In dit artikel – dat onderdeel is van een serie: ‘Acht gezichten van de man: psychologische patronen die relaties onder druk zetten‘ – nemen we je mee op een reis door vijf lagen van dit complexe fenomeen: van de psychologie en de vroegste moederbinding tot de werking van het brein, en de diepere spirituele en filosofische vragen over volwassen liefde.

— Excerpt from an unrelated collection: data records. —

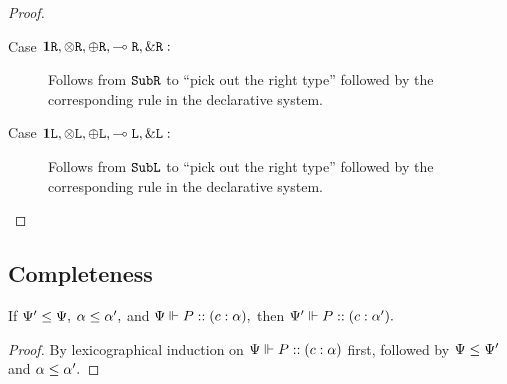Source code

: \begin{proof}
\begin{description}
    \item[Case $\mathbf{1}\texttt{R}, \otimes\texttt{R}, \oplus\texttt{R}, \multimap\texttt{R}, \&\texttt{R} :$] Follows from $\texttt{Sub}\texttt{R}$ to ``pick out the right type'' followed by the corresponding rule in the declarative system.
    \item[Case $\mathbf{1}\texttt{L}, \otimes\texttt{L}, \oplus\texttt{L}, \multimap\texttt{L}, \&\texttt{L} :$] Follows from $\texttt{Sub}\texttt{L}$ to ``pick out the right type'' followed by the corresponding rule in the declarative system.
  \end{description}
\end{proof}


\subsection{Completeness}

\begin{lemma}
  \label{algorithmic:delegation-sub}
  If $\Psi' \le \Psi,$ $\alpha \le \alpha',$ and $\Psi \Vdash P :: (c : \alpha),$ then $\Psi' \Vdash P :: (c : \alpha').$
\end{lemma}
\begin{proof}
  By lexicographical induction on $\Psi \Vdash P :: (c : \alpha)$ first, followed by $\Psi \le \Psi'$ and $\alpha \le \alpha'.$
\end{proof}

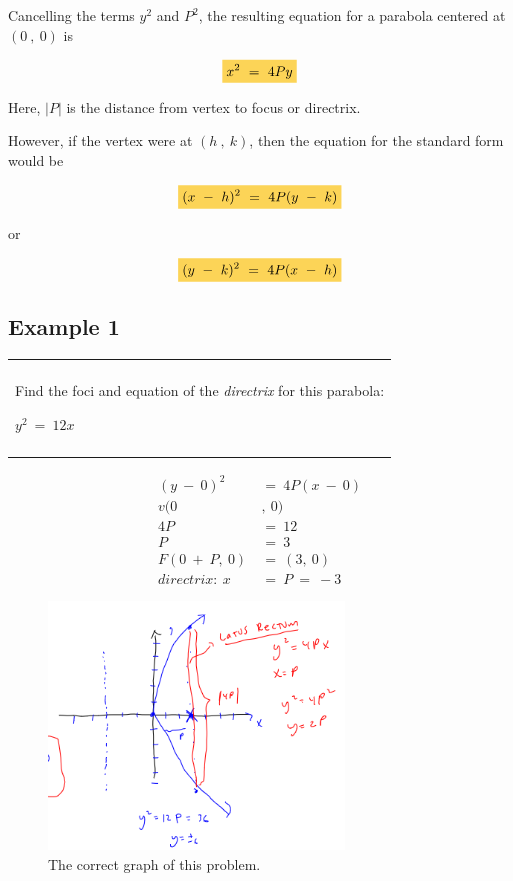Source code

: \documentclass{article}
\newcommand{\highlight}[1]{%
  \colorbox{yellowOrange}{$\displaystyle#1$}}
\newenvironment{question}
  {\begin{center}
  \begin{tabular}{|p{0.9\textwidth}|}
  \hline\\
  }
  {
  \\\\\hline
  \end{tabular}
  \end{center}
  }
\begin{document}
Cancelling the terms $y^2$ and $P^2$, the resulting equation for a parabola centered at $(0\ ,\ 0)$ is

\begin{equation*}
  \highlight{x^2\ =\ 4Py}
\end{equation*}

Here, $|P|$ is the distance from vertex to focus or directrix.

However, if the vertex were at $(h\ ,\ k)$, then the equation for the standard form would be

\begin{equation*}
  \highlight{(x\ -\ h)^2\ =\ 4P(y\ -\ k)}
\end{equation*}
\begin{center}
  or
\end{center}
\begin{equation*}
  \highlight{(y\ -\ k)^2\ =\ 4P(x\ -\ h)}
\end{equation*}

\subsection{Example 1}

\begin{question}
  Find the foci and equation of the \emph{directrix} for this parabola:
  \begin{Center}
    $y^2\ =\ 12x$
  \end{Center}
\end{question}

\begin{align*}
  (y\ -\ 0)^2\ &=\ 4P(x\ -\ 0)\\
  v(0&,\ 0)\\
  4P\ &=\ 12\\
  P\ &=\ 3\\
  F(0\ +\ P,\ 0)\ &=\ (3,\ 0)\\
  directrix:\ x\ &=\ P\ =\ -3
\end{align*}
\begin{figure}[H]
  \includegraphics[width=0.7\textwidth,center]{parabola 1.png}
  \caption{The correct graph of this problem.}
  \label{fig:parabola2}
\end{figure}
\end{document}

We doen dit niet om te oordelen, maar om te verhelderen. Om te begrijpen waarom sommige mannen zich zo kwetsbaar en afhankelijk gedragen — en hoe ze kunnen groeien naar de krachtige, volle man die hun partner werkelijk nodig heeft.
Het verlangen naar bevestiging
Achter de zachte aanraking van de behoeftige man schuilt vaak een diepe, onzichtbare worsteling: het verlangen om gezien en gewaardeerd te worden. Psychologisch gezien is dit verlangen vaak terug te voeren op een hechtingsstijl die we ‘angstig-ambivalent’ noemen.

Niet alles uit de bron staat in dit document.